Though there are many Amtrak models available on the market, there are also many others that can be kitbashed without too much difficulty. Here is a list of projects that involve modifying existing models to represent Amtrak prototypes. Most of these are ideas that I have had, but have not yet attempted myself. However, as with all my ideas, I have researched these ones. If you have notes to add, please let me know.
When I initially thought of this project several years ago, my version would have used an IHC/Rivarossi corrugated-side 10-6 sleeping car as a basis for this duplication of a prototype rebuild. However, that model is now hard to find thanks to the end of IHC and Rivarossi's alliance, and since Walthers has released a much more accurate version of the same car, there's now a better starting point for this conversion. Just make sure you obtain the Walthers model in Amtrak Phase II, III, or IV, because all other versions (including Amtrak Phase I and Undecorated) represent non-modernized cars, with different underbody and side skirt arrangements.
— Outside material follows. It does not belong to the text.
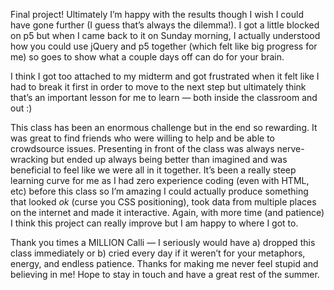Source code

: Final project! Ultimately I’m happy with the results though I wish I could have gone further (I guess that’s always the dilemma!). I got a little blocked on p5 but when I came back to it on Sunday morning, I actually understood how you could use jQuery and p5 together (which felt like big progress for me) so goes to show what a couple days off can do for your brain. 

I think I got too attached to my midterm and got frustrated when it felt like I had to break it first in order to move to the next step but ultimately think that’s an important lesson for me to learn — both inside the classroom and out :)

This class has been an enormous challenge but in the end so rewarding. It was great to find friends who were willing to help and be able to crowdsource issues. Presenting in front of the class was always nerve-wracking but ended up always being better than imagined and was beneficial to feel like we were all in it together. It’s been a really steep learning curve for me as I had zero experience coding (even with HTML, etc) before this class so I’m amazing I could actually produce something that looked *ok* (curse you CSS positioning), took data from multiple places on the internet and made it interactive. Again, with more time (and patience) I think this project can really improve but I am happy to where I got to.

Thank you times a MILLION Calli — I seriously would have a) dropped this class immediately or b) cried every day if it weren’t for your metaphors, energy, and endless patience. Thanks for making me never feel stupid and believing in me! Hope to stay in touch and have a great rest of the summer.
If you think you can modify the car without too much damage to the factory paint, Walthers offers their 10-6 painted as a Dorm/Lounge.
When Amtrak began making their Heritage Dorm/Lounges, all they were doing was taking a 10-6 sleeper and blanking out a few windows, then remodeling the interior. Some of the 10-6s had blank letterboard areas while others had fluting there, depending on their ancestry as former Union Pacific or Santa Fe cars (thanks to Jeff Finch for bringing this to my attention). As a result, some Dorm/Lounges have the fluting and others don't. If the car you are modeling has the fluting, and you really want to include it on your model, I suggest you look at the Con-Cor 10-6. However, the Walthers 10-6 is a far better model to begin with, and it accurately represents blank-letterboard cars, so I recommend using that car. Either way, you will need to blank out the 5th and 6th windows, counting from left to right, on the right side of the car (vestibule to the right). On the other side, which has fewer windows, blank out the 3rd window from the right. The small train gif images below illustrate this:
The underframe as furnished with the Walthers car is correct for a Heritage 10-6. I'm not sure whether it stayed the same after conversion to a Dorm/Lounge, but I would assume so. To finish the car, paint the body a stainless steel color, or Flat Aluminum if you want to match the Walthers silver paint, and use Miscroscale's Phase IV Superliner decals for the striping and numbers. A few Dorm/Lounges had taller stripes, which can be represented by Microscale's Amfleet Phase IV set. Proper "AMTRAK" and car type lettering is not available in decal form, but the you may want to investigate dry transfers in the Helvetica typeface.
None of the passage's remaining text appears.